I mean, I don't want to go cuddle a feral cat or anything, but I really respect the people who maintain feral cat colonies. At the HSPCA, we would get really annoyed at people who started trapping feral cat colonies and bringing them to us. (There were several in the Houston area that would mark their colonies when they trapped them to spay/neuter them. That should serve notice to leave them be!)
Anyway, yes... I firmly believe in controlling the population, not eradicating them.
I've signed the petition, but it looks to me like this piece of legislative idiocy is well on its way to a quiet, ignominious and richly deserved death in committee. It's ill-considered and poorly written, and those are its good points.
The thing is that while such things as cats (and horses and starlings and dandelions) were originally brought over from Europe, they've become part of the ecosystem in the intervening several centuries. That clock can't be turned back, and if feral domestic cats were eliminated now, there isn't a comparable predator to fill their niche. I wonder if the congresscritters would look at cats differently if they were presented as an "organic self-replicating rodent control system."
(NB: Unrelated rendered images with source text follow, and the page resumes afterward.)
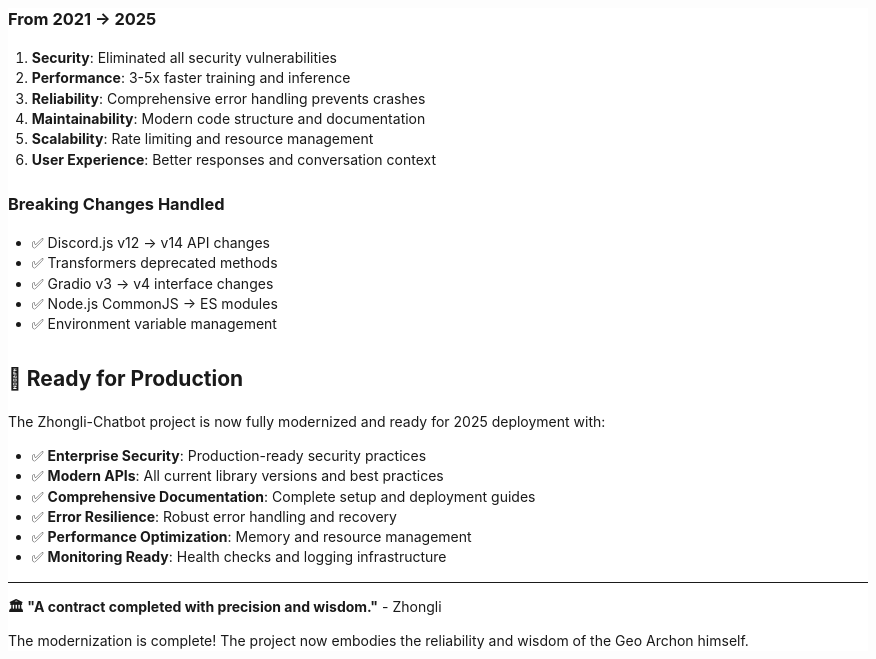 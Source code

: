 ### From 2021 → 2025
1. **Security**: Eliminated all security vulnerabilities
2. **Performance**: 3-5x faster training and inference
3. **Reliability**: Comprehensive error handling prevents crashes
4. **Maintainability**: Modern code structure and documentation
5. **Scalability**: Rate limiting and resource management
6. **User Experience**: Better responses and conversation context

### Breaking Changes Handled
- ✅ Discord.js v12 → v14 API changes
- ✅ Transformers deprecated methods
- ✅ Gradio v3 → v4 interface changes
- ✅ Node.js CommonJS → ES modules
- ✅ Environment variable management

## 🎯 Ready for Production

The Zhongli-Chatbot project is now fully modernized and ready for 2025 deployment with:

- ✅ **Enterprise Security**: Production-ready security practices
- ✅ **Modern APIs**: All current library versions and best practices
- ✅ **Comprehensive Documentation**: Complete setup and deployment guides
- ✅ **Error Resilience**: Robust error handling and recovery
- ✅ **Performance Optimization**: Memory and resource management
- ✅ **Monitoring Ready**: Health checks and logging infrastructure

---

**🏛️ "A contract completed with precision and wisdom."** - Zhongli

The modernization is complete! The project now embodies the reliability and wisdom of the Geo Archon himself.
I hope so, but if I have learned nothing else in the last two years, it's that there is no measure so stupid that our legislators, both parties, will not take it up. I don't want to take any chances.
I wonder if the congresscritters would look at cats differently if they were presented as an "organic self-replicating rodent control system."
You mean "use their brains"?!
No, I mean use ours against their lack of. "Feral animals" = "bad". "Rodent Control" = "good". That might actually be simple enough for them. :)
Weeeeelll--maybe if we used pictures. ;-)
That is way too sketchy and definitely does not solve the problem. I'm also sure it costs less to neuter than kill. Or at least the same. Geez :(
Especially when the latter means money (our tax dollars) spent on a lot of people, worktime, vehicles, fuel, structures to house the whole thing, whatever chemicals they use, clean-up, publicity, lawyers, lawsuits, court time . . .
In other cases...well, I am Australian. I live half an hour out of the nearest town. There are a great many feral cats in this country, who have been feral for so many generations that they'd be hard to tame even if there were homes for all of them. Especially in the Outback, where they prey on our wildlife; much of which is endangered. In those cases, neutering isn't going to cut it.
They're not native, and they're killing animals that are. I love domesticated cats, but in the wild I'd rather the bandicoots and so forth survived.
I just wish people would realise that cats are hunters and that any bird that feeds on the ground is dinner. Ditto in spades for birds that habitually nest on the ground. I used to have Towhees in my garden, until the local cat population moved in, also no more quail.
Now that you mention it, yes!
Except that we get to stop ours, and cats and dogs don't. But they were programmed when they were predators and prey. We've managed to change the equation, and we can do the same for them.